§ WHAT YOU HAVE TO DO
Filter the data for "using" and copy matching lines.

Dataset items
=== Section Start ===
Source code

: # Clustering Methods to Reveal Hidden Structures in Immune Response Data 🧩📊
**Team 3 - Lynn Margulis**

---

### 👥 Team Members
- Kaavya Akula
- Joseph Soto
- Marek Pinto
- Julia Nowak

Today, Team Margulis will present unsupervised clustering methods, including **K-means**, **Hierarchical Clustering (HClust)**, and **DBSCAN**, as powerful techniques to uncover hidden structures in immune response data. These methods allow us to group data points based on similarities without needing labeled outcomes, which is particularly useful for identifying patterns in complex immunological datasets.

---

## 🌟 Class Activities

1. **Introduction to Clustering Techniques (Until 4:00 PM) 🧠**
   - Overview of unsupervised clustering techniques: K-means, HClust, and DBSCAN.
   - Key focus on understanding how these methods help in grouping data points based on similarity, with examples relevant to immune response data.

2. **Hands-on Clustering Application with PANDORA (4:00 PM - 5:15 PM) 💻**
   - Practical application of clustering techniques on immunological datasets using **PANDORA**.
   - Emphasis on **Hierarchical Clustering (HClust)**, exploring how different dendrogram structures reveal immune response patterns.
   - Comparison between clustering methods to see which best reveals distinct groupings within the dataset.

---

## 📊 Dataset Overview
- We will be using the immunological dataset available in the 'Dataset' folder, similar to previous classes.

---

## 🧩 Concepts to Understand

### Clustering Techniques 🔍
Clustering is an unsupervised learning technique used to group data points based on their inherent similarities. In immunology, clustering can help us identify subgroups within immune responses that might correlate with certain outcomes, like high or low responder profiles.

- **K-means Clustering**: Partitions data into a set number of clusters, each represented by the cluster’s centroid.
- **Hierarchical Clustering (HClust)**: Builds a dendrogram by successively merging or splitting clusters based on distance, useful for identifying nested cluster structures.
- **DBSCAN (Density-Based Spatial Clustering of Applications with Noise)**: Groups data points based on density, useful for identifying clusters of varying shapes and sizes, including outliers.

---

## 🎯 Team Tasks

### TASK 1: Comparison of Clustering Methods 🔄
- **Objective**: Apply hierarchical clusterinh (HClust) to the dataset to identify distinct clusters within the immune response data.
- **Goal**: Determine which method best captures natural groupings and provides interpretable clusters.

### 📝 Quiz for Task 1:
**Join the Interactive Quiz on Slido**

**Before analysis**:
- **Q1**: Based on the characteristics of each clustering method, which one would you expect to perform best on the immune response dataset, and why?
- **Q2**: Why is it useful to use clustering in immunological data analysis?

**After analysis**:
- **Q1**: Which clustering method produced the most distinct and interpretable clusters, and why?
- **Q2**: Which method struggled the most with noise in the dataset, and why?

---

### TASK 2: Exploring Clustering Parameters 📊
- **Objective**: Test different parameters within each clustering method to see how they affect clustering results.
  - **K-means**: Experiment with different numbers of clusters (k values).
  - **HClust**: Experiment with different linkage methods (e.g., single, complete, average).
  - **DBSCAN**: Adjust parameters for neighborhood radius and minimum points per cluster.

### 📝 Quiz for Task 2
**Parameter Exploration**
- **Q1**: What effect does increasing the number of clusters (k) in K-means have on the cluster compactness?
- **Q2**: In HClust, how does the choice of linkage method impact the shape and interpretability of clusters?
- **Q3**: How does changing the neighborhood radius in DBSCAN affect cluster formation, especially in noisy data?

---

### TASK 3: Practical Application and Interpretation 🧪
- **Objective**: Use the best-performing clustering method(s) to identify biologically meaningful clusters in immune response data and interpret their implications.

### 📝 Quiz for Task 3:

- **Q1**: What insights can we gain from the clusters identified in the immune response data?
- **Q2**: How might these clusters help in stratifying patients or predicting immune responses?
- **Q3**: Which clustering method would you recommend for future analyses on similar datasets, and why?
=== Section End ===
§ RESPONSE TO THIS EXERCISE
   - Practical application of clustering techniques on immunological datasets using **PANDORA**.
- We will be using the immunological dataset available in the 'Dataset' folder, similar to previous classes.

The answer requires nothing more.